Il fatto
La società lamentava, invece, che si trattava di un conto bancario estraneo e autonomo e, soprattutto, che non era in alcun modo dimostrata la riconducibilità delle movimentazioni a operazioni in evasione di imposta poste in essere dall’azienda.
Nel ricorso per Cassazione l’ufficio finanziario sottolineava accertata la riconducibilità del conto bancario ai soci della srl, stante la possibilità di operarvi direttamente e il legame di parentela. A parere del Fisco, incombeva sul contribuente, e non sull’Amministrazione, dimostrare l'estraneità delle movimentazioni rispetto alle operazioni aziendali.
La decisione
Nel caso in esame, in particolare, tutti i soggetti coinvolti facevano riferimento ai soci della società o a prossimi congiunti e quindi a un’impresa, come quella verificata, a ristretta base familiare sia ai fini della gestione sia ai fini dell’amministrazione, vincoli, questi, sufficienti a riferire all’azienda, contrariamente a quanto preteso dal contribuente, le movimentazioni di conti intestati a persone fisiche comunque riferibili alla stessa, con evidente salvezza della prova liberatoria, ai sensi dell’articolo 2697 del codice civile, fornita dal contribuente (cfr Cassazione, sentenze nn. 1728/1999, 8683/2002, 13391/2003, 4357/2007, 6743/2007, 27032/2007 e 26836/2008).

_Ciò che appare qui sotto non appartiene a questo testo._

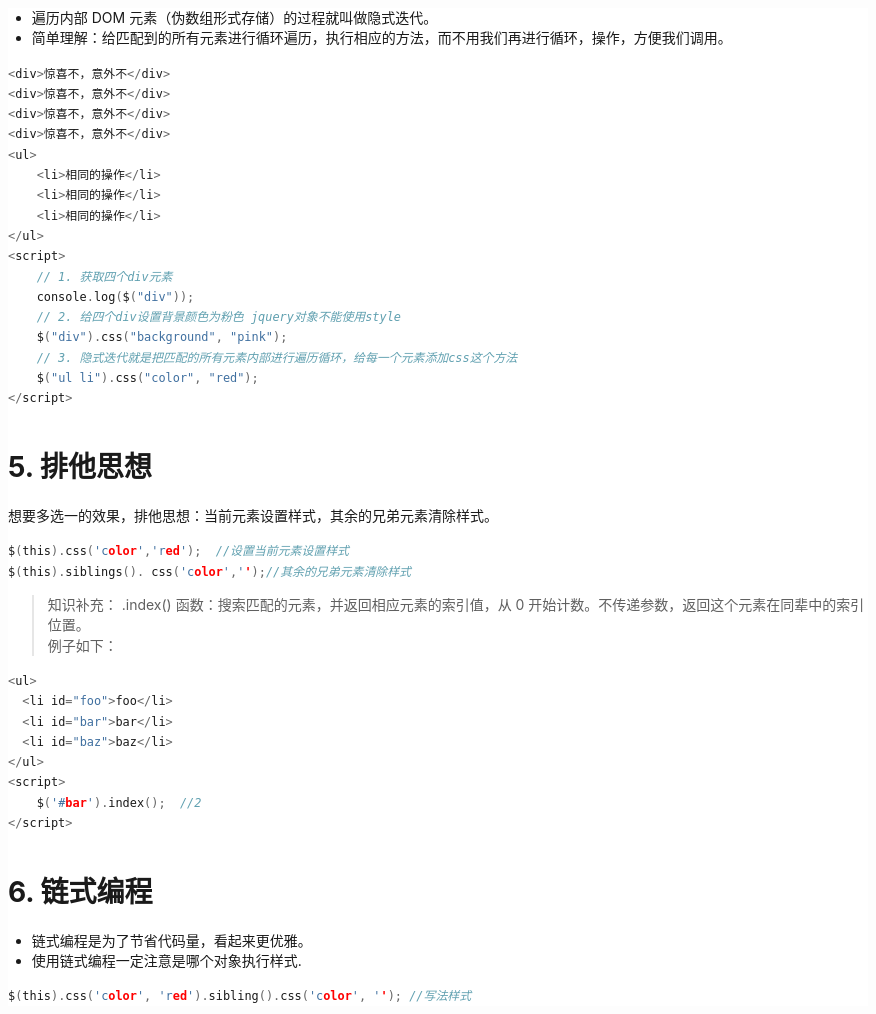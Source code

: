 - 遍历内部 DOM 元素（伪数组形式存储）的过程就叫做隐式迭代。
- 简单理解：给匹配到的所有元素进行循环遍历，执行相应的方法，而不用我们再进行循环，操作，方便我们调用。

```c
<div>惊喜不，意外不</div>
<div>惊喜不，意外不</div>
<div>惊喜不，意外不</div>
<div>惊喜不，意外不</div>
<ul>
    <li>相同的操作</li>
    <li>相同的操作</li>
    <li>相同的操作</li>
</ul>
<script>
    // 1. 获取四个div元素
    console.log($("div"));
    // 2. 给四个div设置背景颜色为粉色 jquery对象不能使用style
    $("div").css("background", "pink");
    // 3. 隐式迭代就是把匹配的所有元素内部进行遍历循环，给每一个元素添加css这个方法
    $("ul li").css("color", "red");
</script>
```

# 5. 排他思想

想要多选一的效果，排他思想：当前元素设置样式，其余的兄弟元素清除样式。

```c
$(this).css('color','red');  //设置当前元素设置样式
$(this).siblings(). css('color','');//其余的兄弟元素清除样式
```

> 知识补充：
> .index() 函数：搜索匹配的元素，并返回相应元素的索引值，从 0 开始计数。不传递参数，返回这个元素在同辈中的索引位置。  
> 例子如下：

```c
<ul>
  <li id="foo">foo</li>
  <li id="bar">bar</li>
  <li id="baz">baz</li>
</ul>
<script>
	$('#bar').index();  //2
</script>
```

# 6. 链式编程

- 链式编程是为了节省代码量，看起来更优雅。
- 使用链式编程一定注意是哪个对象执行样式.

```c
$(this).css('color', 'red').sibling().css('color', ''); //写法样式
```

Si può quindi affermare, al riguardo, che è legittimo l’accertamento operato dall’Amministrazione finanziaria la quale deduca e contesti – anche per il tramite di presunzioni – la natura fittizia dell’intestazione di conti correnti formalmente imputabili a soci, amministratori o procuratori generali e, comunque, la sostanziale riferibilità alla società – caratterizzata altresì da una ristretta base partecipativa e, quindi, da una rafforzata “affectio societatis” – di movimenti bancari dai quali siano desumibili dati ed elementi atti a giustificare la rettifica del reddito imponibile (Cassazione, sentenza n. 19362/2008).
E’ da aggiungere che la pronuncia in esame ha confermato anche altri importanti principi, tra i quali è degno di essere ricordato che la Cassazione ha già avuto modo di affermare ripetutamente (sentenze nn. 2821/2008, 10964/2007, 14675/2006, 13808/2005 e 7267/2002) che la legittimità dell’utilizzazione dei movimenti dei conti correnti bancari non è condizionata alla previa instaurazione del contraddittorio con il contribuente sin dalla fase dell'accertamento, atteso che l’articolo 32 del Dpr 600/1973 prevede il contraddittorio come oggetto di una mera facoltà dell’Amministrazione tributaria e non già di un obbligo per la stessa.
Osservazioni
Peraltro, anche di recente (sentenza n. 17390/2010) la Suprema corte ha affermato che “in presenza di un conto bancario non intestato al contribuente, ma ad un suo familiare, i verbalizzanti prima, e l’ufficio in seguito, possono sottoporre ad indagine i conti bancari intestati esclusivamente a terzi o familiari (nella specie, al coniuge) in presenza di presunzioni idonee a ritenere che tali conti siano stati utilizzati nella attività commerciale della impresa del contribuente indagato. Una volta acclarate tali presunzioni (anche semplici, purché dotate di gravità, precisione e concordanza) prende vigore la inversione dell’onere della prova di cui al D.P.R. n. 600 del 1973, art. 32, comma 1, n. 2, e pertanto è il contribuente che deve provare la estraneità delle operazioni alla attività commerciale, e non l’Ufficio il contrario”.
Né è da sottovalutare, infine, la circostanza che il Collegio ha ritenuto degne di rilievo le doglianze espresse nel ricorso in quanto nell’ambito dell’accertamento ha assunto carattere di decisività il silenzio serbato dal contribuente alla richiesta di chiarimenti in ordine ai movimenti bancari contestati. La mancata giustificazione delle movimentazioni sui conti, elevata a rango di indizio (determinante) in ragione delle relazioni di natura personale e di rappresentanza organica fra le persone fisiche titolari dei rapporti e dei conti esaminati e la società contribuente, è stata valutata quale comportamento liberamente apprezzabile dal giudice, in ragione del principio processuale in materia di prova dettato dall’articolo 116 del codice di procedura civile, ma soprattutto in virtù del principio sostanziale “… se il contribuente non dimostra…”, contenuto nell’articolo 32, comma 1, n. 2), Dpr 600/1973.